Can you share some links/references?
https://wiki.openjdk.org/spaces/zgc/pages/34668579/Main
> ZGC performs all expensive work concurrently, without stopping the execution of application threads for more than a millisecond. It is suitable for applications which require low latency. Pause times are independent of the heap size that is being used. ZGC works well with heap sizes from a few hundred megabytes to 16TB.
Go's GC is also very good: https://go.dev/blog/greenteagc.
V8's Orinoco is also pretty good now. It's improved a lot over the past decade and is now mostly-parallel. (A decade is about how long one of these things takes: high-performance GC is hard.)
I'm also a fan of MPS: it's a big of dark horse because it's more a GC construction kit than a ready-to-go GC, but it's fast and flexible, and I'd start with it any day over Boehm if I were making a VM from scratch.
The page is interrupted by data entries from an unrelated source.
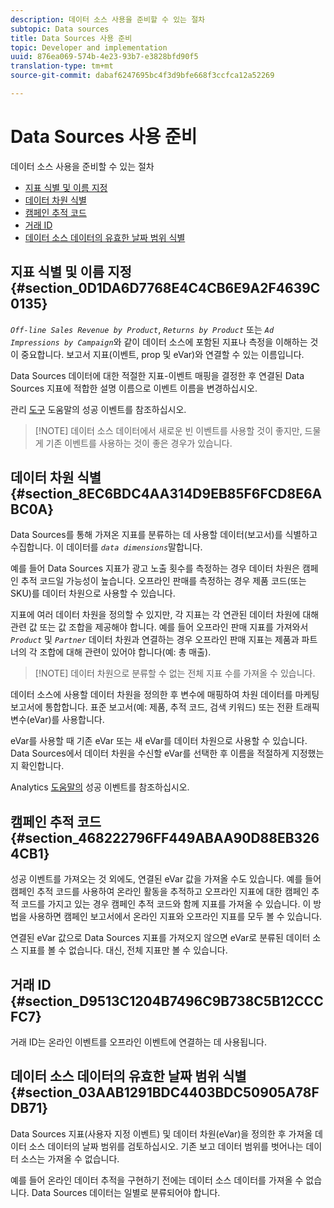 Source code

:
 ```yaml
---
description: 데이터 소스 사용을 준비할 수 있는 절차
subtopic: Data sources
title: Data Sources 사용 준비
topic: Developer and implementation
uuid: 876ea069-574b-4e23-93b7-e3828bfd90f5
translation-type: tm+mt
source-git-commit: dabaf6247695bc4f3d9bfe668f3ccfca12a52269

---
```



# Data Sources 사용 준비

데이터 소스 사용을 준비할 수 있는 절차

* [지표 식별 및 이름 지정](/help/import/c-data-sources/datasrc-preparing.md#section_0D1DA6D7768E4C4CB6E9A2F4639C0135)
* [데이터 차원 식별](/help/import/c-data-sources/datasrc-preparing.md#section_8EC6BDC4AA314D9EB85F6FCD8E6ABC0A)
* [캠페인 추적 코드](/help/import/c-data-sources/datasrc-preparing.md#section_468222796FF449ABAA90D88EB3264CB1)
* [거래 ID](/help/import/c-data-sources/datasrc-preparing.md#section_D9513C1204B7496C9B738C5B12CCCFC7)
* [데이터 소스 데이터의 유효한 날짜 범위 식별](/help/import/c-data-sources/datasrc-preparing.md#section_03AAB1291BDC4403BDC50905A78FDB71)

## 지표 식별 및 이름 지정 {#section_0D1DA6D7768E4C4CB6E9A2F4639C0135}

*`Off-line Sales Revenue by Product`*, *`Returns by Product`* 또는 *`Ad Impressions by Campaign`*&#x200B;와 같이 데이터 소스에 포함된 지표나 측정을 이해하는 것이 중요합니다. 보고서 지표(이벤트, prop 및 eVar)와 연결할 수 있는 이름입니다.

Data Sources 데이터에 대한 적절한 지표-이벤트 매핑을 결정한 후 연결된 Data Sources 지표에 적합한 설명 이름으로 이벤트 이름을 변경하십시오.

관리 [도구](https://marketing.adobe.com/resources/help/ko_KR/reference/success_event.html) 도움말의 성공 이벤트를 참조하십시오.

>[!NOTE] 데이터 소스 데이터에서 새로운 빈 이벤트를 사용할 것이 좋지만, 드물게 기존 이벤트를 사용하는 것이 좋은 경우가 있습니다.

## 데이터 차원 식별 {#section_8EC6BDC4AA314D9EB85F6FCD8E6ABC0A}

Data Sources를 통해 가져온 지표를 분류하는 데 사용할 데이터(보고서)를 식별하고 수집합니다. 이 데이터를 *`data dimensions`*&#x200B;말합니다.

예를 들어 Data Sources 지표가 광고 노출 횟수를 측정하는 경우 데이터 차원은 캠페인 추적 코드일 가능성이 높습니다. 오프라인 판매를 측정하는 경우 제품 코드(또는 SKU)를 데이터 차원으로 사용할 수 있습니다.

지표에 여러 데이터 차원을 정의할 수 있지만, 각 지표는 각 연관된 데이터 차원에 대해 관련 값 또는 값 조합을 제공해야 합니다. 예를 들어 오프라인 판매 지표를 가져와서 *`Product`* 및 *`Partner`* 데이터 차원과 연결하는 경우 오프라인 판매 지표는 제품과 파트너의 각 조합에 대해 관련이 있어야 합니다(예: 총 매출).

>[!NOTE] 데이터 차원으로 분류할 수 없는 전체 지표 수를 가져올 수 있습니다.

데이터 소스에 사용할 데이터 차원을 정의한 후 변수에 매핑하여 차원 데이터를 마케팅 보고서에 통합합니다. 표준 보고서(예: 제품, 추적 코드, 검색 키워드) 또는 전환 트래픽 변수(eVar)를 사용합니다.

eVar를 사용할 때 기존 eVar 또는 새 eVar를 데이터 차원으로 사용할 수 있습니다. Data Sources에서 데이터 차원을 수신할 eVar를 선택한 후 이름을 적절하게 지정했는지 확인합니다.

Analytics [도움말의](https://marketing.adobe.com/resources/help/ko_KR/reference/success_event.html) 성공 이벤트를 참조하십시오.

## 캠페인 추적 코드 {#section_468222796FF449ABAA90D88EB3264CB1}

성공 이벤트를 가져오는 것 외에도, 연결된 eVar 값을 가져올 수도 있습니다. 예를 들어 캠페인 추적 코드를 사용하여 온라인 활동을 추적하고 오프라인 지표에 대한 캠페인 추적 코드를 가지고 있는 경우 캠페인 추적 코드와 함께 지표를 가져올 수 있습니다. 이 방법을 사용하면 캠페인 보고서에서 온라인 지표와 오프라인 지표를 모두 볼 수 있습니다.

연결된 eVar 값으로 Data Sources 지표를 가져오지 않으면 eVar로 분류된 데이터 소스 지표를 볼 수 없습니다. 대신, 전체 지표만 볼 수 있습니다.

## 거래 ID {#section_D9513C1204B7496C9B738C5B12CCCFC7}

거래 ID는 온라인 이벤트를 오프라인 이벤트에 연결하는 데 사용됩니다.

## 데이터 소스 데이터의 유효한 날짜 범위 식별 {#section_03AAB1291BDC4403BDC50905A78FDB71}

Data Sources 지표(사용자 지정 이벤트) 및 데이터 차원(eVar)을 정의한 후 가져올 데이터 소스 데이터의 날짜 범위를 검토하십시오. 기존 보고 데이터 범위를 벗어나는 데이터 소스는 가져올 수 없습니다.

예를 들어 온라인 데이터 추적을 구현하기 전에는 데이터 소스 데이터를 가져올 수 없습니다. Data Sources 데이터는 일별로 분류되어야 합니다.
That said: 1ms? 1ms is getting into the sorts of latency the OS and hardware impose on your program no matter what it does. For example, on x86, a SMI can take 300us, or 1000us if you're unlucky. I've seen softirqs for shitty wifi chips take a hundred milliseconds! And God help you if you take a hard page fault:
You're worried about 1ms latencies, right? So you're mlock()ing all memory? Running RT threads pinned to cores? Carefully using PI and static priorities to avoid inversions? Avoiding blocking IO everywhere, not even for graphics page-flipping? Managing thermal headroom to avoid involuntary clock collapses? And it should go without saying, but I have to ask: you're running a PREEMPT_RT kernel, right?
No? You're not doing any of these things? Then why are you worried about 1ms in GC?
Also let you remind that M:N scheduling was the FreeBSD's pthread implementation for quite a bit too long. No, it didn't play well with MySQL at the time.